A more efficient Django (SQL) query

117 views Asked by At

Working on a Django project, I have a database of users and artworks, the latter of which can be liked. I would like to query, to get how many likes on all their pictures a singular user has together. I am able to write that over two for loops in views.py, but that is slow. I've also written it as a separate (terrible) SQL query, but I'm not certain how to then use it properly, since it's not a query-set anymore (I guess I'd have to query in a way where I get all the required data?).

The end idea is to simply have a table consisting of users, their emails, the number of likes their pictures have received, and the number of images posted.
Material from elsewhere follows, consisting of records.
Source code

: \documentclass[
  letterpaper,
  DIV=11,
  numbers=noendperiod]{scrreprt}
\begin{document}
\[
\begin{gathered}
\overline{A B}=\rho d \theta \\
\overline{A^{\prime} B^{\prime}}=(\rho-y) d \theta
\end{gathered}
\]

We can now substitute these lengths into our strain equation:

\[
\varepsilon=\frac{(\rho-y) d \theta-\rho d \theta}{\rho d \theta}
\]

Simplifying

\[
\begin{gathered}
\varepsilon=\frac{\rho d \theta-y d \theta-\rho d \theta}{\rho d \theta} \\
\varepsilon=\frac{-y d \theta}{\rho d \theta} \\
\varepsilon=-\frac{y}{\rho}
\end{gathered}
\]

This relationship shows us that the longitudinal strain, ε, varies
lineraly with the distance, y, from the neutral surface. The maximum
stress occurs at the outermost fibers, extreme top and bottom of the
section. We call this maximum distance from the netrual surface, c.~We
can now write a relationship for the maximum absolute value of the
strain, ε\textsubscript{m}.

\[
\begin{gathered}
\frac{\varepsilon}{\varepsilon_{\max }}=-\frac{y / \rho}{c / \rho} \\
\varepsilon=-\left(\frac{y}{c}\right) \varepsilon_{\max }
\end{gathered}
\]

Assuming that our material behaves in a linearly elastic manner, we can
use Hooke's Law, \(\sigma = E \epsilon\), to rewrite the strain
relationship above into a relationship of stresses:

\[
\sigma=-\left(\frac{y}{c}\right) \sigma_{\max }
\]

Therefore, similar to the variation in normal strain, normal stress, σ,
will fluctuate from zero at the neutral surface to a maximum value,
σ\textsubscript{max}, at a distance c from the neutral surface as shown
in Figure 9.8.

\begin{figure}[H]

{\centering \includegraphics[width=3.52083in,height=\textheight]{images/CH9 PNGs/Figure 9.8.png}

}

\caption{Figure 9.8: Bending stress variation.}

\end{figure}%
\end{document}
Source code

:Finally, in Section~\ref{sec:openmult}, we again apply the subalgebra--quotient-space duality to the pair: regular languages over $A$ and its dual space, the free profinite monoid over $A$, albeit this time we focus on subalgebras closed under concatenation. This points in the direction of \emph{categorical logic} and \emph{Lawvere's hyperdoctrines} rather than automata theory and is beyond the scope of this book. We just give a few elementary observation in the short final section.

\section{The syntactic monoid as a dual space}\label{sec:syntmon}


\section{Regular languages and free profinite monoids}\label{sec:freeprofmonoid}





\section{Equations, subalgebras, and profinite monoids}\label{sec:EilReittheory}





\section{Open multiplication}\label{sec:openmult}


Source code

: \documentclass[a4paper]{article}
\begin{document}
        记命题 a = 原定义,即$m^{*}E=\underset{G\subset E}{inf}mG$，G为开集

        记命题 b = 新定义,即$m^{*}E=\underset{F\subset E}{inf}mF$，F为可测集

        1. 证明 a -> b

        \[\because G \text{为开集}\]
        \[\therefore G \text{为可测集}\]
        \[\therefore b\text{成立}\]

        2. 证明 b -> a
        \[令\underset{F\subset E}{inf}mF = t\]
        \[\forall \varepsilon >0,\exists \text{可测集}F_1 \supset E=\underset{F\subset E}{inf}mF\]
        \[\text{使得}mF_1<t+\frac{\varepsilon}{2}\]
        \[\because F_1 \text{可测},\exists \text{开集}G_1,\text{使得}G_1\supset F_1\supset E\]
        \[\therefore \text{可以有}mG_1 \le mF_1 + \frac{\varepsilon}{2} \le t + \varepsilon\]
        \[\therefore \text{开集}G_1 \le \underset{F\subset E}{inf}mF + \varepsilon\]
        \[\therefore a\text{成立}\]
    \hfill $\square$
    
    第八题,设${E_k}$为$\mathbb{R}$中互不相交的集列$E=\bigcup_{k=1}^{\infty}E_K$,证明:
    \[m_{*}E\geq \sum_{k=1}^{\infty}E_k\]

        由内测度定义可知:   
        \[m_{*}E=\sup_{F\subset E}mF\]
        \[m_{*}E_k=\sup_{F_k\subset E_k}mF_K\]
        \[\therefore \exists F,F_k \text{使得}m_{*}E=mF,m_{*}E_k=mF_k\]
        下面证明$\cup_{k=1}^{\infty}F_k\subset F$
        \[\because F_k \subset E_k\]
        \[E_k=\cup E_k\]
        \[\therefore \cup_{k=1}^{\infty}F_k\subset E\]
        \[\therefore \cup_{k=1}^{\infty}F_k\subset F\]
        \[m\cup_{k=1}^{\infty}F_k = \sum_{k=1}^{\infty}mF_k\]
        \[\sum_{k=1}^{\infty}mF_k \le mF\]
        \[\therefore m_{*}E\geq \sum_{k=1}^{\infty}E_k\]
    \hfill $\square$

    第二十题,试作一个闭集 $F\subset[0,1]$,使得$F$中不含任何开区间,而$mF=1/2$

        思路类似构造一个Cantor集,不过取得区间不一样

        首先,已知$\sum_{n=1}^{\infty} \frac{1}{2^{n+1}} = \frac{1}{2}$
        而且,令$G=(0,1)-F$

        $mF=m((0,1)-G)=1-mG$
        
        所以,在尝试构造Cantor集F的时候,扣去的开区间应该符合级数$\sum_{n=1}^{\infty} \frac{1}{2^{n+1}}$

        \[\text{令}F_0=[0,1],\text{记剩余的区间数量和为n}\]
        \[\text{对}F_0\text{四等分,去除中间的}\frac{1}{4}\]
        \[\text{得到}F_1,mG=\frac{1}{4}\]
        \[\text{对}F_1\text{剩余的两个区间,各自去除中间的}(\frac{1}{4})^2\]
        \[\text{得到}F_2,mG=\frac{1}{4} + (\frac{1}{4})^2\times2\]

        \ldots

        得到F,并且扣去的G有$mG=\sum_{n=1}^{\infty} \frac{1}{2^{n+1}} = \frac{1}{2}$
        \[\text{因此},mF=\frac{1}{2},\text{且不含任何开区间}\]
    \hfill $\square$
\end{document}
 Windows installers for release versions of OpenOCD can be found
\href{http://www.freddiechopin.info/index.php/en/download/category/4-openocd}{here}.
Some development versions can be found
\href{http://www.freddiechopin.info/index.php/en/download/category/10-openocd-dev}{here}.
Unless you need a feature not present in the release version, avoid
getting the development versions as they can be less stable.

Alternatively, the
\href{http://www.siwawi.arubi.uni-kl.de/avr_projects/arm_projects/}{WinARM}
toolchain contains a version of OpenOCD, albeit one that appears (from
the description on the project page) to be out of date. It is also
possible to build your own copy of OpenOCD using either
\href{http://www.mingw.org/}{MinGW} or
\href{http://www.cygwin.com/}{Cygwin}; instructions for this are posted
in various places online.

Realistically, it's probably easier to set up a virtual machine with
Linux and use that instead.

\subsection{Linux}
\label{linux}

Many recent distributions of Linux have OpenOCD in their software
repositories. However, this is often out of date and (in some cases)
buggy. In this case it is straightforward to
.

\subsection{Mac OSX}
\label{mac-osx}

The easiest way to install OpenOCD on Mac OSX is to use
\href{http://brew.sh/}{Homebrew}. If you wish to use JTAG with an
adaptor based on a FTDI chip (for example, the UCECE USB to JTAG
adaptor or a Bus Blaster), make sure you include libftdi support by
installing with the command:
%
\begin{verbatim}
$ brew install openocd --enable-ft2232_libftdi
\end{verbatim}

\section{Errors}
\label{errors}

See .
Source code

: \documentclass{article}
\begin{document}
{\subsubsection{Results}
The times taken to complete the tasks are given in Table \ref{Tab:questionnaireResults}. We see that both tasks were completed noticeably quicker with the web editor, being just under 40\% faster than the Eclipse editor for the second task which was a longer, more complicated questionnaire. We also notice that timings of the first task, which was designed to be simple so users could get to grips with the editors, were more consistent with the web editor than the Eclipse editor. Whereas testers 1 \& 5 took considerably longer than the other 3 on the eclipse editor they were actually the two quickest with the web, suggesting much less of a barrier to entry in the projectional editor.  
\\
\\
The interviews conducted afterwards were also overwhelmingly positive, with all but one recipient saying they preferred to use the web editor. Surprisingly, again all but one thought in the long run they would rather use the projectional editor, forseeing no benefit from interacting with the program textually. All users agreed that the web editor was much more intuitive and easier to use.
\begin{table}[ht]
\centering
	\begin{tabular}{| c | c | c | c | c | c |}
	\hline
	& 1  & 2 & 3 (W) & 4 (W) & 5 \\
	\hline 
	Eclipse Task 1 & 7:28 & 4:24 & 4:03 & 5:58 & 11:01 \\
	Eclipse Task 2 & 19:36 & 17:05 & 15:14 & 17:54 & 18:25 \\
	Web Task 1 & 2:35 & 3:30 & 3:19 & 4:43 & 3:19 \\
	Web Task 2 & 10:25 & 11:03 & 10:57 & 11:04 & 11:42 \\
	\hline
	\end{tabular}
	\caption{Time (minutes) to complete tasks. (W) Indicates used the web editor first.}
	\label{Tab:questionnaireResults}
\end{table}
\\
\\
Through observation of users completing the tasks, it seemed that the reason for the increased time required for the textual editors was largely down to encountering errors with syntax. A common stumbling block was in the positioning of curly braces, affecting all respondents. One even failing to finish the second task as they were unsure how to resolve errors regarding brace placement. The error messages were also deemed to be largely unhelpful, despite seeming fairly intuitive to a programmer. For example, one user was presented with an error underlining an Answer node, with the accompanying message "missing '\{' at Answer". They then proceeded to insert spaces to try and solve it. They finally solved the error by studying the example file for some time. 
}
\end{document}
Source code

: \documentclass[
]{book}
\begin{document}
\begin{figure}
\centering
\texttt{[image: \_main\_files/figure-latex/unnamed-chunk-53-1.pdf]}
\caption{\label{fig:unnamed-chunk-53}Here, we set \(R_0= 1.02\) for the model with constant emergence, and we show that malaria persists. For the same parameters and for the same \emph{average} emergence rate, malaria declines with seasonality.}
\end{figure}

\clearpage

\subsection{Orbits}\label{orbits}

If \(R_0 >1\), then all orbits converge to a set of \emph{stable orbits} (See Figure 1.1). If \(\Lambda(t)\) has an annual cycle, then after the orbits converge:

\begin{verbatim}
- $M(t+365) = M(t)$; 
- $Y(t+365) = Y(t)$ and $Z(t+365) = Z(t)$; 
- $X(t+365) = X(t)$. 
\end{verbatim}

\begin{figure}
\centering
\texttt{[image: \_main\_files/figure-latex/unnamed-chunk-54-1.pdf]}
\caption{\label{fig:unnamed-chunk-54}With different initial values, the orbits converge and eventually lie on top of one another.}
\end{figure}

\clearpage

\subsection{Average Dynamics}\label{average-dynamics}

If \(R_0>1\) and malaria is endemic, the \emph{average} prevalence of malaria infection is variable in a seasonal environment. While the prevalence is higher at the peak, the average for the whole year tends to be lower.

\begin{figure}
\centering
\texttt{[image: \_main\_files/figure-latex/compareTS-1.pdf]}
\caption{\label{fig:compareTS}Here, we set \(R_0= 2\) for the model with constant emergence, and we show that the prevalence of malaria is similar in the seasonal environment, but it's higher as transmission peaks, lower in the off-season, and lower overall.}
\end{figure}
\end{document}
Here are the relevant models (I'm using the default Django auth_user table for users) and the SQL query.

class Arts(models.Model):
user_id = models.ForeignKey(settings.AUTH_USER_MODEL, on_delete=models.CASCADE, unique=False)
title = models.CharField(max_length=100)
description = models.TextField(unique=False, null=False, blank=True)
timestamp = models.DateTimeField(default=timezone.now)
url = models.URLField()
likes = models.IntegerField(default=0)

Artwork liked by user:

class Like(models.Model):                                  
artwork = models.ForeignKey(Arts, on_delete=models.CASCADE)
user = models.ForeignKey(settings.AUTH_USER_MODEL, on_delete=models.CASCADE)

my views.py for loop:

def all_users(request):
...
liked = defaultdict()
for user in users_all:
    liked[user.id] = 0
    for artwork in Arts.objects.filter(user_id=user.id):
        liked[user.id] += artwork.likes
...

SQL query

    with connection.cursor() as cursor:
    sql = """
WITH lajki AS 
(SELECT user_id_id, likes FROM artists_arts ORDER BY likes) 
SELECT user_id_id, SUM(likes) AS suma 
FROM lajki 
GROUP BY user_id_id 
ORDER BY suma DESC
"""
    cursor.execute(sql)
    def namedtuplefetchall(cursor):
        desc = cursor.description
        nt_result = namedtuple('Result', [col[0] for col in desc])
        return [nt_result(*row) for row in cursor.fetchall()]
    liked = namedtuplefetchall(cursor)

Is there a way to do this more efficiently?

1

There are 1 answers

1
willeM_ Van Onsem On BEST ANSWER

There is no need to use raw queries at all. You can query with:

from django.contrib.auth import get_user_model

def all_users(request):
    users = get_user_model().objects.annotate(
        suma=Sum('arts__likes')
    ).order_by('-suma')
    # …

The user objects that arise from this queryset will have an extra attribute .suma that will sum the likes of the related Arts objects of that user. This will normally avoid the temporary table, and just make one query.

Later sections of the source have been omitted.